Un hecho insólito. Eso es lo que presenciaron los automovilistas que el pasado viernes, a última hora de la tarde, circulaban por la autovía Ferrol-As Pontes.
Su compañero de vía no era ningún otro coche, ni una moto, ni un camión. Era una camilla motorizada rumbo a San Sadurniño... y a una velocidad nada despreciable, teniendo en cuenta las posibilidades del aparato.
Los agentes no daban crédito. Habían estado persiguiendo una camilla conducida por Antonio Navarro, un residente de 42 años del Centro de Atención a Minusválidos Físicos (CAMF) de San Pedro de Leixa, que tiene reconocida una minusvalía del 95%. ¿Qué quiere decir esto? Que manejó su vehículo con la boca en plena autovía.
Todo fue un despiste
Pero Antonio, natural de Valencia y de etnia gitana, no pretendía realizar tal hazaña, ni mucho menos.
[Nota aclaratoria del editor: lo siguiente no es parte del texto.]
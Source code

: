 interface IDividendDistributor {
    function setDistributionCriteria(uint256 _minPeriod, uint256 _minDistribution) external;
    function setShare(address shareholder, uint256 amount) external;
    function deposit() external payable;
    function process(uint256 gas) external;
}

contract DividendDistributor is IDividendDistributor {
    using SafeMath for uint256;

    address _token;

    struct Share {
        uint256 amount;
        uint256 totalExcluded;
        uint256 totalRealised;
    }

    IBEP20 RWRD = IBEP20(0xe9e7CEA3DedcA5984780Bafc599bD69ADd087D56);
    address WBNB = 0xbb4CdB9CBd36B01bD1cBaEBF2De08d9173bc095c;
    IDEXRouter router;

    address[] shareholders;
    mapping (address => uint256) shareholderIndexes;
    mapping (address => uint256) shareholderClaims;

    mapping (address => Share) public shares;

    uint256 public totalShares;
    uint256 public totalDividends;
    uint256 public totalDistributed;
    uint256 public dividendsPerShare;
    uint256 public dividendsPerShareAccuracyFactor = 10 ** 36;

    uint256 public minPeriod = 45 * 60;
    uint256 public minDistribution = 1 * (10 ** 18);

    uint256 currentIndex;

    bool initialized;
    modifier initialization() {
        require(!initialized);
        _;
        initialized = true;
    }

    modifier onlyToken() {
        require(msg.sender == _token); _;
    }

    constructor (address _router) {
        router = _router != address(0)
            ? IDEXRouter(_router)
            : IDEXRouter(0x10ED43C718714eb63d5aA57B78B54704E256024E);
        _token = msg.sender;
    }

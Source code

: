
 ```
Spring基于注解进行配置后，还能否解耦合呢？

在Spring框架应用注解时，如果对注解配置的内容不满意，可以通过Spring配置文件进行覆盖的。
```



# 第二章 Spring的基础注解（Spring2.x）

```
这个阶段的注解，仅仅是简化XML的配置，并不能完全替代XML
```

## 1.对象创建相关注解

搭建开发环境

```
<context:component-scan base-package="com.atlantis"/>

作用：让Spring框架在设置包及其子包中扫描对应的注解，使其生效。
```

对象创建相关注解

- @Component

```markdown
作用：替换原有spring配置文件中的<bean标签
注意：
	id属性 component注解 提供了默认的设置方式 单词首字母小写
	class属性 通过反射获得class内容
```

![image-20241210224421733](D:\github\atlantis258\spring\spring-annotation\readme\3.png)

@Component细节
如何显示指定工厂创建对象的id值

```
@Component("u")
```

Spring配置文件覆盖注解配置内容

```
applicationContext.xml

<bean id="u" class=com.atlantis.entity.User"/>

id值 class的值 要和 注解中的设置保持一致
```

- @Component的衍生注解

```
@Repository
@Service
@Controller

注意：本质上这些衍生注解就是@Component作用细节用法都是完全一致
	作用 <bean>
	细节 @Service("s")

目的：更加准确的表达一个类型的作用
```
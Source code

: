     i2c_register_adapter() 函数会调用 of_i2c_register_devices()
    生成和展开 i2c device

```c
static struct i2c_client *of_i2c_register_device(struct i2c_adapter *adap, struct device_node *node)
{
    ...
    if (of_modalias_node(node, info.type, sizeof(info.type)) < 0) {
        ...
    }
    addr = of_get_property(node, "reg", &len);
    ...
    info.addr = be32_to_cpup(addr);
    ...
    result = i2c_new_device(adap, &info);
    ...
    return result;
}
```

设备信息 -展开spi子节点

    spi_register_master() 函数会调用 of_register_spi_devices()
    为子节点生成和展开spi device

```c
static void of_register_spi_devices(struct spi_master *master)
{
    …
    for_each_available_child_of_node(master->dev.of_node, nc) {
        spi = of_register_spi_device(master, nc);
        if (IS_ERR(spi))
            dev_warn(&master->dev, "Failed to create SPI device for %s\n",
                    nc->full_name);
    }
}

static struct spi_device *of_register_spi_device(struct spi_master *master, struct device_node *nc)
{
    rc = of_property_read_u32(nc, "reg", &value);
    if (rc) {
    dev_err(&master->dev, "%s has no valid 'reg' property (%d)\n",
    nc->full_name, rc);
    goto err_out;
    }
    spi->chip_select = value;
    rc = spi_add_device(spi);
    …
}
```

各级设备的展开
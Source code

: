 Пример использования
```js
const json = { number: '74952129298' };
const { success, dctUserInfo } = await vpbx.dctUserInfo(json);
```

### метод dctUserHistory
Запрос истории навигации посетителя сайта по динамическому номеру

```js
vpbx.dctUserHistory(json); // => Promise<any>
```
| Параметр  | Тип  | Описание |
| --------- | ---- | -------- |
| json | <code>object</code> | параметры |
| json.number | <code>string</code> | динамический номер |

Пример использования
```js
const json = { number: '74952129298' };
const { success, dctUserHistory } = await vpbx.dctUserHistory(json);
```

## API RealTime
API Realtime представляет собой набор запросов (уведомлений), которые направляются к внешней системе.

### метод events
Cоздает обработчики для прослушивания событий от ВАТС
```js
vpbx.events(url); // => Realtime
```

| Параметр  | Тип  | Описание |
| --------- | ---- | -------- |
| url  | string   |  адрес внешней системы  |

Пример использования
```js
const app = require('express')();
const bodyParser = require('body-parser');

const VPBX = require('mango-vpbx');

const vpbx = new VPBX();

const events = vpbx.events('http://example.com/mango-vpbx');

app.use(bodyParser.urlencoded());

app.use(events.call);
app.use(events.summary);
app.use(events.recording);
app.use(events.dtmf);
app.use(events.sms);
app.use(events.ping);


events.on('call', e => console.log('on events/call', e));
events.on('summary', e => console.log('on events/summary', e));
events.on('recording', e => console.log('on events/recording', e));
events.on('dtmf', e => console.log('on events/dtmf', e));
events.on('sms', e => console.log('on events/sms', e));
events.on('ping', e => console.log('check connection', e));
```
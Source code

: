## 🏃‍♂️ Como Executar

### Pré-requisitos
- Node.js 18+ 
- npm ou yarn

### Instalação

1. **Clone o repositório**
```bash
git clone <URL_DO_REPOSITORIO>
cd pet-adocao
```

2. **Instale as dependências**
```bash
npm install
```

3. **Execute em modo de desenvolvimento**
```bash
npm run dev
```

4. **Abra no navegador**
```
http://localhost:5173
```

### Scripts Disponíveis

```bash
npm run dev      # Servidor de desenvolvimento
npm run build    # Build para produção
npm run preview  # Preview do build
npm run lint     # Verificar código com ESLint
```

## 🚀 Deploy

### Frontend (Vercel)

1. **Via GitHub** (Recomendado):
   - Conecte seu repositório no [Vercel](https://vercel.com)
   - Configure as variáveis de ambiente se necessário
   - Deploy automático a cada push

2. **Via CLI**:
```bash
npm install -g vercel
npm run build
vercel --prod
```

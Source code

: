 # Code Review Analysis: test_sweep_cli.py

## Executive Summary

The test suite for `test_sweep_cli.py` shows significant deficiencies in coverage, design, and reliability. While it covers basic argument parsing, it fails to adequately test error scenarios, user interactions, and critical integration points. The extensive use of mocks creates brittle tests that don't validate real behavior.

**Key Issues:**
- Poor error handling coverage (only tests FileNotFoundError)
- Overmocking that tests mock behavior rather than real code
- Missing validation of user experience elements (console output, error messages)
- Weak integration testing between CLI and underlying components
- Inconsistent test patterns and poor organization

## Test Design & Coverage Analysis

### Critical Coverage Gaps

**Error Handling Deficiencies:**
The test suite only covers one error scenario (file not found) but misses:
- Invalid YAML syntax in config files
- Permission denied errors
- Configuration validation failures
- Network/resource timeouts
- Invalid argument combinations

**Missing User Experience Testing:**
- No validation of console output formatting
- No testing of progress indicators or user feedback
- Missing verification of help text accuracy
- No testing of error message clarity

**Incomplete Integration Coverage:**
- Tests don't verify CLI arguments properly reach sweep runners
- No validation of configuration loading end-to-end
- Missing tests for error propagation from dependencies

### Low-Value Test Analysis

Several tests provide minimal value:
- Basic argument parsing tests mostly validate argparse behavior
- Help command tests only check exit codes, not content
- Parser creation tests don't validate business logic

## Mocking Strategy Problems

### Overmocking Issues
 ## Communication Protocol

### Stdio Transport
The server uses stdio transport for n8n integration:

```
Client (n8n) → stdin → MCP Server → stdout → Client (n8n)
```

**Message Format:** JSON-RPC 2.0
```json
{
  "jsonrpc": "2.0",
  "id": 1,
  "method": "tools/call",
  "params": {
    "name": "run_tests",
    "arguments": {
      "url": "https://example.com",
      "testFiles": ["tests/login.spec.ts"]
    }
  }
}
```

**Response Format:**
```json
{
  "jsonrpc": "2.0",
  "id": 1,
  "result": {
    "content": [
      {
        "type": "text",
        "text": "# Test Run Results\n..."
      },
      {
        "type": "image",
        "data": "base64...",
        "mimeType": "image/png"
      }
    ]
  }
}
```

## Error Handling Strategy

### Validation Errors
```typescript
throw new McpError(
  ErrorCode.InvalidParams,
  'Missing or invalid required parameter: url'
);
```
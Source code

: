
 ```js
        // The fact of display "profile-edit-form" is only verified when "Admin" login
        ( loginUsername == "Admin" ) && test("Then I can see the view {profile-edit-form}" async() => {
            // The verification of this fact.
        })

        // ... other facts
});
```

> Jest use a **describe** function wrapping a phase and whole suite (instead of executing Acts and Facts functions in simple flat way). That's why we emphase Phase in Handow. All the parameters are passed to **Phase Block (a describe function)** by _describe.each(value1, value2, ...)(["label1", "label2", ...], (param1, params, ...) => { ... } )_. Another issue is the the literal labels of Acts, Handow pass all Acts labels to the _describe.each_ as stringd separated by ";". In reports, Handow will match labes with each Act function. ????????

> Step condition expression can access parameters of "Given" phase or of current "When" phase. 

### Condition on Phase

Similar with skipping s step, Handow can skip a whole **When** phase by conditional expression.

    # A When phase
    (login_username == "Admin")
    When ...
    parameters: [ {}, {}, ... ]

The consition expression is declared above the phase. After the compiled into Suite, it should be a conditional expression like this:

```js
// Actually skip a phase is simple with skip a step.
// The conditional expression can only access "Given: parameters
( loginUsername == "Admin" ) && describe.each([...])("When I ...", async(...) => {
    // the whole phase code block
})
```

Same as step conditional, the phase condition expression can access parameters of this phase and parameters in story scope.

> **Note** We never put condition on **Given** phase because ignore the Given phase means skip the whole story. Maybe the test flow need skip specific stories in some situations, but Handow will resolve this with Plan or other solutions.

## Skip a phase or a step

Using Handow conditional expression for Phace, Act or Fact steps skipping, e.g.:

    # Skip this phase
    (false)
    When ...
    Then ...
Según declaró al diario gallego, sólo quería tomar unas copas en el 'Jade', un club de alterne, pero se despistó en una rotonda y se metió en la autovía.
El residente, aprovechó la presencia del citado periódico para lanzar una queja sobre las calles de Ferrol.
"Ya podían arreglarlas, porque esto está muy atrasado".